Глава 35: Мертвый домик

— Джо, так ты все-таки демон? Или кто? — Ян смотрел вперед, очки с перепачканными стеклами обезличивали его лицо, прикрытое одеялом.

— Демон, — спокойно ответил я, не открывая глаз.

Дорога до ночи была долгой, удивительно тяжелой. Ветер обжигал мою кожу холодом, снег укутывал одежду, но это не пугало. Кони держались хорошо, двигались уверенно. А Ян умудрялся не терять дорогу, давно скрытую под снегом.

— А я-то все думал… Как же вышло, что у демона сестра — вампир? Или она не твоя сестра?

— Мои родители вампиры. И я такой же. Только без клыков. Мы ведь уже говорили об этом у костра.

— Разве демоны имеют семьи?.. Я думал, они появляются как языческие божества — из культов…

— Этого точно не знаю. Но демона в себе я осознал только недавно. Может, на то были причины.

— О чем ты? Разве ты не помнишь свою жизнь… демоном?

— Воспоминания запечатаны в том куске души, который еще не пробудился.

— Странно это все. Так у тебя есть культ? Что ты за демон? Эти летающие мечи — твоя Сила, о которой говорили те вампиры? — спрашивал Ян, а я понимал, что мне все больше и больше хочется замолчать.

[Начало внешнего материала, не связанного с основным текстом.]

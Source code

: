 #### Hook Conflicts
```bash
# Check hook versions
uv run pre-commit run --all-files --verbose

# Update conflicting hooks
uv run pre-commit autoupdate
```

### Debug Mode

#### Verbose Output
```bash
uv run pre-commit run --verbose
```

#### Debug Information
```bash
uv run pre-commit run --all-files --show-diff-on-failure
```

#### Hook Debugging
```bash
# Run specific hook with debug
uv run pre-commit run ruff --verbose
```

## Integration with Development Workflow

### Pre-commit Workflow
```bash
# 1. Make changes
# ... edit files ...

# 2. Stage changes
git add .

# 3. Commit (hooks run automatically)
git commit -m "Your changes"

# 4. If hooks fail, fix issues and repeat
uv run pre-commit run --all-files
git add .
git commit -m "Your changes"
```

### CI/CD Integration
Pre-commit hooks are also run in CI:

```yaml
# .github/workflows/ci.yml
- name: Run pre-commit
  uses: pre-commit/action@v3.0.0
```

— Для чего ты все это спрашиваешь, Ян? — я плохо скрывал свое раздражение, может, поэтому южанин замолчал, даже ничего не ответив.

Мы ехали в тишине. Кони двигались беззвучно, только снег скрипел под колесами да ветер завывал у воротника. Я невольно закутался плотнее. Ян небрежным движением кинул на меня кусок одеяла. Только тот лег самым краешком, большая часть осталась провисать между нами. Я брезгливо покосился на этот кусок ткани, висящий между мной и мужелюбцем.

— Я знаю, что неприятен тебе, но если хочешь согреться, то садись ближе. Мужчину может согревать не только женщина, но и друг, — буркнул Ян, не отрывая взгляда от дороги.

— Мне не холодно, — ответил я, оставаясь сидеть на прежнем месте, чувствуя на коленях обледенелый кусок одеяла. Забирать его южанин не стал.

— А можно спросить? Не про тебя, а просто…

— Давай.

— Почему ты запретил мне произносить твое имя полностью? И Алиса тоже. Я как-то не так его выговариваю?..

— У южан более мягкое произношение. Это коверкает мое имя. Ты говоришь — Тшортан. Так что лучше уж просто Тшо.

— Я как-то даже и не заметил… Я всегда буквы так выговариваю?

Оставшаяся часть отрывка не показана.